• **EXERCISE DATA**
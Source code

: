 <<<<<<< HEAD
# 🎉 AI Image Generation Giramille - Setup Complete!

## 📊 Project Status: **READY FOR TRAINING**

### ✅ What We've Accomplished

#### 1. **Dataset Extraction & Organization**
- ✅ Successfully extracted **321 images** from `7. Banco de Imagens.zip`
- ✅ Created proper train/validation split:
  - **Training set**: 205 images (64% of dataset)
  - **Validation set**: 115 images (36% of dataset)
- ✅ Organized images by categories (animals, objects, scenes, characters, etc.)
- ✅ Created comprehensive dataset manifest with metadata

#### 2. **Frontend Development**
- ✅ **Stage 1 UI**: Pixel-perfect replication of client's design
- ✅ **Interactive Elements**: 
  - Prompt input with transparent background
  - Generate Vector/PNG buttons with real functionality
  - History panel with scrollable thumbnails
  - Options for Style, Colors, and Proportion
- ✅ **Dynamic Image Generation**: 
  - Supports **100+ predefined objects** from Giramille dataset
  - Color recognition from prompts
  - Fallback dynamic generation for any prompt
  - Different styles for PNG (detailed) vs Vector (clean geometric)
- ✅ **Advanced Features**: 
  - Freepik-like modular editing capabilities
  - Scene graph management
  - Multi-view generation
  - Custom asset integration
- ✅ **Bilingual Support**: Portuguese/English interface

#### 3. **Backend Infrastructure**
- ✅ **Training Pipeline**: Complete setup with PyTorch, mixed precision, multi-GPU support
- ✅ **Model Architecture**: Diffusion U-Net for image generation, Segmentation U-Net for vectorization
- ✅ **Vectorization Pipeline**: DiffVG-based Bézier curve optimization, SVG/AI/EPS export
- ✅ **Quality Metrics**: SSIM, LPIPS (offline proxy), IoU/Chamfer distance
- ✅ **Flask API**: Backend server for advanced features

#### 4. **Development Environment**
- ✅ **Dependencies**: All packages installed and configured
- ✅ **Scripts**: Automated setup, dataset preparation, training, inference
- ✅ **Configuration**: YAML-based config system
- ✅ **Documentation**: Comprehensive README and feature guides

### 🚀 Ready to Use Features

• **WHAT THIS TASK INVOLVES**
Restate word for word the entries above, starting at the line with "- ✅ Created proper" and ending at the line with "- ✅ **Model", inclusive, and no others.

• **EXERCISE ANSWER**
- ✅ Created proper train/validation split:
  - **Training set**: 205 images (64% of dataset)
  - **Validation set**: 115 images (36% of dataset)
- ✅ Organized images by categories (animals, objects, scenes, characters, etc.)
- ✅ Created comprehensive dataset manifest with metadata

#### 2. **Frontend Development**
- ✅ **Stage 1 UI**: Pixel-perfect replication of client's design
- ✅ **Interactive Elements**: 
  - Prompt input with transparent background
  - Generate Vector/PNG buttons with real functionality
  - History panel with scrollable thumbnails
  - Options for Style, Colors, and Proportion
- ✅ **Dynamic Image Generation**: 
  - Supports **100+ predefined objects** from Giramille dataset
  - Color recognition from prompts
  - Fallback dynamic generation for any prompt
  - Different styles for PNG (detailed) vs Vector (clean geometric)
- ✅ **Advanced Features**: 
  - Freepik-like modular editing capabilities
  - Scene graph management
  - Multi-view generation
  - Custom asset integration
- ✅ **Bilingual Support**: Portuguese/English interface

#### 3. **Backend Infrastructure**
- ✅ **Training Pipeline**: Complete setup with PyTorch, mixed precision, multi-GPU support
- ✅ **Model Architecture**: Diffusion U-Net for image generation, Segmentation U-Net for vectorization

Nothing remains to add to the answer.